Entries taken from a collection:
= = = = = = =

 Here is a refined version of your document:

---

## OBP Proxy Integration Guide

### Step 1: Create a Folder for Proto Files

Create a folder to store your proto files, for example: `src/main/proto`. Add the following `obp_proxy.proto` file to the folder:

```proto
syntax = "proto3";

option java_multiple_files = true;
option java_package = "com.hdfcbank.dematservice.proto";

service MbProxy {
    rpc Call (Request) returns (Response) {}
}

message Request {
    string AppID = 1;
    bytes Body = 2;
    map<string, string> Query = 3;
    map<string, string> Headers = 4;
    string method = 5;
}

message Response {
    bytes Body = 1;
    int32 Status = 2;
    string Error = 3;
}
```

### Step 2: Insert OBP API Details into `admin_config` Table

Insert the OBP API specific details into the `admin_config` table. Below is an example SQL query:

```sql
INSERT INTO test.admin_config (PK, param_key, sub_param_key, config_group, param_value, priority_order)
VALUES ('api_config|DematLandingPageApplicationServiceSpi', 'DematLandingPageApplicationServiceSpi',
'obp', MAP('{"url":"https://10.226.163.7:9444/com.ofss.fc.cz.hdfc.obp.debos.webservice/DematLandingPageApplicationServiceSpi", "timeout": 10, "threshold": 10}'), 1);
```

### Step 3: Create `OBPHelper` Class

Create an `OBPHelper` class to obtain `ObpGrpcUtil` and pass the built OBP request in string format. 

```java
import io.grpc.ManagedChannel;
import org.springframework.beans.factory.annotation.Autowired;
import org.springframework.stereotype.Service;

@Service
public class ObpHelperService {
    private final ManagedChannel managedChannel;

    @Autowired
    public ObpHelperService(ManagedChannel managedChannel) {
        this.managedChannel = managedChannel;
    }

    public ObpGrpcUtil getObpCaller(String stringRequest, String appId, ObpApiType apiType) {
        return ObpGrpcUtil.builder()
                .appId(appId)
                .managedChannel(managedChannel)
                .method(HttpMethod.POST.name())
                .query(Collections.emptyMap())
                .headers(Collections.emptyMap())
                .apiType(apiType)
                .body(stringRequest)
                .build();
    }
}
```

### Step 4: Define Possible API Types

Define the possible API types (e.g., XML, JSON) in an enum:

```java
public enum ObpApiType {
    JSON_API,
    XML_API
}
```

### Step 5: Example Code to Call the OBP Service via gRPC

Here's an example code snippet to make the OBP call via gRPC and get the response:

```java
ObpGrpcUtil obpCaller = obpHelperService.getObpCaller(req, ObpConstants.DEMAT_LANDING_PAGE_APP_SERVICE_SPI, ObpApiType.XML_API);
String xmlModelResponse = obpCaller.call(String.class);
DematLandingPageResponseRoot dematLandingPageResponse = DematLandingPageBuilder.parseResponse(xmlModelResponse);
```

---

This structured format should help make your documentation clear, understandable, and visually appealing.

= = = = = = =

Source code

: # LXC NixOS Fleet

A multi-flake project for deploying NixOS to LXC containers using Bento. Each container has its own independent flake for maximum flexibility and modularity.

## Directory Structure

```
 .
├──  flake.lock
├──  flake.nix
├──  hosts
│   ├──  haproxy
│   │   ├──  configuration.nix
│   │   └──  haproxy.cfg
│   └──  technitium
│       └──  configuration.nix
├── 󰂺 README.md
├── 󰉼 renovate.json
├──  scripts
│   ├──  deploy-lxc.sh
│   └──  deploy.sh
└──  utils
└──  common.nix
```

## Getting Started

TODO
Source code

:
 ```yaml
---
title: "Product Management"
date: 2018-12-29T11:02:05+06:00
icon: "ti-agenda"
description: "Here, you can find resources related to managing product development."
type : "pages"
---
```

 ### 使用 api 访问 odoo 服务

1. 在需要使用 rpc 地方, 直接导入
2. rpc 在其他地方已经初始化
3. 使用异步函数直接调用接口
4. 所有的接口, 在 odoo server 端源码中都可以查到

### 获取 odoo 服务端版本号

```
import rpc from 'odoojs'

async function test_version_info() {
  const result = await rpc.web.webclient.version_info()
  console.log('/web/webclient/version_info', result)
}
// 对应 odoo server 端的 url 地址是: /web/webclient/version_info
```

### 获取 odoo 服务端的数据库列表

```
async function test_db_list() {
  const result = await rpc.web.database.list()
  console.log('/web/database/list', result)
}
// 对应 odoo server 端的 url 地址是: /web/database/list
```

= = = = = = =

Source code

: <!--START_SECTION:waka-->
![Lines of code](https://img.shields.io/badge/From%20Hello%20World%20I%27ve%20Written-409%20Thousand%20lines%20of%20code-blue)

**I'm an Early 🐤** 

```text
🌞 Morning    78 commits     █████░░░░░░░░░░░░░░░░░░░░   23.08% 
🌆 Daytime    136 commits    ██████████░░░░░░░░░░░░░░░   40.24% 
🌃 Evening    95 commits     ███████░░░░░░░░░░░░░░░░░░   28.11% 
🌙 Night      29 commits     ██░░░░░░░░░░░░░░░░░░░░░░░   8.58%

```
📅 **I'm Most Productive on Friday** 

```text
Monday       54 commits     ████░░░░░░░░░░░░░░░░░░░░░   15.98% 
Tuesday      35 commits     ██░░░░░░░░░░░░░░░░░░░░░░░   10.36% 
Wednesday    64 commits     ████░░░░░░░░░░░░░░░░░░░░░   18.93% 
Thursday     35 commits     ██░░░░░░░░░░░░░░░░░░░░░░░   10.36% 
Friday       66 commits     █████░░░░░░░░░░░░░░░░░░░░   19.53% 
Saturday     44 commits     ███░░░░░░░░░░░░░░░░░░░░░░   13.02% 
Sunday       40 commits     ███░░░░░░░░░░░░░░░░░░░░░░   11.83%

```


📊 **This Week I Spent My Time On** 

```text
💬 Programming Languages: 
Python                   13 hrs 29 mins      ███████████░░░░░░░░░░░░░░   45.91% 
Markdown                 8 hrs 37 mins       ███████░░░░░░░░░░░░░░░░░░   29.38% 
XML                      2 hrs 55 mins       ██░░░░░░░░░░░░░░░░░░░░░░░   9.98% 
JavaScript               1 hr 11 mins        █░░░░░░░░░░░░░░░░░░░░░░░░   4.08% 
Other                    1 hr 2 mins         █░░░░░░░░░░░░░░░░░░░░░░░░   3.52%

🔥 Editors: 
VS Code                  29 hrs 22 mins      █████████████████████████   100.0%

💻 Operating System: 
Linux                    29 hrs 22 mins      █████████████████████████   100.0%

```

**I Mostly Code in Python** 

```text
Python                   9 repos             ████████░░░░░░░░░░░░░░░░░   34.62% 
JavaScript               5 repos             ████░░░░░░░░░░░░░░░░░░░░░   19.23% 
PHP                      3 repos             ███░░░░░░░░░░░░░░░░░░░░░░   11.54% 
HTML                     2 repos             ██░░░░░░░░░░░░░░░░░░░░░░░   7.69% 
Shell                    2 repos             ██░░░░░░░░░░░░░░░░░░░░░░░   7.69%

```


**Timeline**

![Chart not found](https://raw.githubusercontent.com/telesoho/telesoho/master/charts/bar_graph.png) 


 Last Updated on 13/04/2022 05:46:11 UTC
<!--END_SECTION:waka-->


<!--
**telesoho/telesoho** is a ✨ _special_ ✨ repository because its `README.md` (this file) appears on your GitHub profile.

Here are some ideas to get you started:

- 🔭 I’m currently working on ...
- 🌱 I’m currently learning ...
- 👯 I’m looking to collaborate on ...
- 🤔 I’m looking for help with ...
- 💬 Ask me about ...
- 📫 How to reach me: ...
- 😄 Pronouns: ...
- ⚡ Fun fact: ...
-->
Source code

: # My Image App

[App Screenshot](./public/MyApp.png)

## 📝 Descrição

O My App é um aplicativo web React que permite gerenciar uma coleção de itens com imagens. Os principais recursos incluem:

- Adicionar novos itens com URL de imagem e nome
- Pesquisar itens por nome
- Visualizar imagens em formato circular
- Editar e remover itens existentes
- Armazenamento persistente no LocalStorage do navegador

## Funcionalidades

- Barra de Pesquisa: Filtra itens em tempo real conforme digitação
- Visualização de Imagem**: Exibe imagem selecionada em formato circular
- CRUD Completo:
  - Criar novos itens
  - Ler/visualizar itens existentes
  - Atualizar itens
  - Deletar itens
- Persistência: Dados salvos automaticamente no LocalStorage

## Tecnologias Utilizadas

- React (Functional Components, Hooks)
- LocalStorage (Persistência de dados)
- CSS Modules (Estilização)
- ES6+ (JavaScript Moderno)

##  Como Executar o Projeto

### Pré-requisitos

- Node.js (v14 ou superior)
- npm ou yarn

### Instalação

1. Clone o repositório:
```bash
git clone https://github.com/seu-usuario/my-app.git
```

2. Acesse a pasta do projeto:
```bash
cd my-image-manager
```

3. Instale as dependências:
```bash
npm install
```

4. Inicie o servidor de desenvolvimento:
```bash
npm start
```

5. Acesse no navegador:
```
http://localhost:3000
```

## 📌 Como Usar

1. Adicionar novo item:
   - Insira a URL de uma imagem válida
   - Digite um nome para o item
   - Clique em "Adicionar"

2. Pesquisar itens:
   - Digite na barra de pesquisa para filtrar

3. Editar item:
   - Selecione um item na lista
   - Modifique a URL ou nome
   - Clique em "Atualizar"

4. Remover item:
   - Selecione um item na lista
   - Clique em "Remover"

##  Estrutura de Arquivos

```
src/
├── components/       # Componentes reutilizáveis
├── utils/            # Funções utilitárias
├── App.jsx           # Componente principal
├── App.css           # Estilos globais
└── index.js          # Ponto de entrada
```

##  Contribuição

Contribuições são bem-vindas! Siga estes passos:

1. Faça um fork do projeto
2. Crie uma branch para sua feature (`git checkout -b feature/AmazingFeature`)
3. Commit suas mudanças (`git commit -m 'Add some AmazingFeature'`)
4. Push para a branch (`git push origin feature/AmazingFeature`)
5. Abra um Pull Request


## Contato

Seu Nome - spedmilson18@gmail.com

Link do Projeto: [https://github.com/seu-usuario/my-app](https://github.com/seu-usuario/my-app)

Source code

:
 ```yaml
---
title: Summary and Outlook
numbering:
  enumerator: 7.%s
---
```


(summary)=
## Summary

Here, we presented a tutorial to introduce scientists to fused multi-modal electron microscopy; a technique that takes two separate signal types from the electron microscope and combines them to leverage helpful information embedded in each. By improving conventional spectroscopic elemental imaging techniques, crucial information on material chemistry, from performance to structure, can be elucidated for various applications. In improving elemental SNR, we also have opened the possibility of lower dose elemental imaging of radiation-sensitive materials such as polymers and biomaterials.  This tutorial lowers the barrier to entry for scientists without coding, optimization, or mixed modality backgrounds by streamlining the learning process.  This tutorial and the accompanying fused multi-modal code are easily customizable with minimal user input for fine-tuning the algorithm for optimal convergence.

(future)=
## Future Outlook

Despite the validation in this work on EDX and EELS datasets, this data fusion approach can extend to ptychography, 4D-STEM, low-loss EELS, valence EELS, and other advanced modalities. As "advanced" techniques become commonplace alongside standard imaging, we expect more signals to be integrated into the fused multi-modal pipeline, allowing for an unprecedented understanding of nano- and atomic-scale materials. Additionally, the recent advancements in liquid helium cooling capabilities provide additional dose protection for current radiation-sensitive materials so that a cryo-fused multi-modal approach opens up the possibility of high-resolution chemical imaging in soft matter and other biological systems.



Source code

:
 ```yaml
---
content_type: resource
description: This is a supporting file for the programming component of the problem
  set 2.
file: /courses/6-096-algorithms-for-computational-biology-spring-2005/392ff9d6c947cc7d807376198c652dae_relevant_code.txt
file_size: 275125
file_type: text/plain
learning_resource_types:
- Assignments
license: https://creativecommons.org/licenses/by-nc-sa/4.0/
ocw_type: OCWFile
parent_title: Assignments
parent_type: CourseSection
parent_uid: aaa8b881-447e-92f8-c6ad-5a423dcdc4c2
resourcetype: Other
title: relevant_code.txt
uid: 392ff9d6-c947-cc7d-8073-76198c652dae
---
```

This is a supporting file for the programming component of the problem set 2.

= = = = = = =

- What you need to do
Lines holding the word "Pesquisar" are the answer; copy each one from the records above.

- Result of this exercise
- Pesquisar itens por nome
2. Pesquisar itens:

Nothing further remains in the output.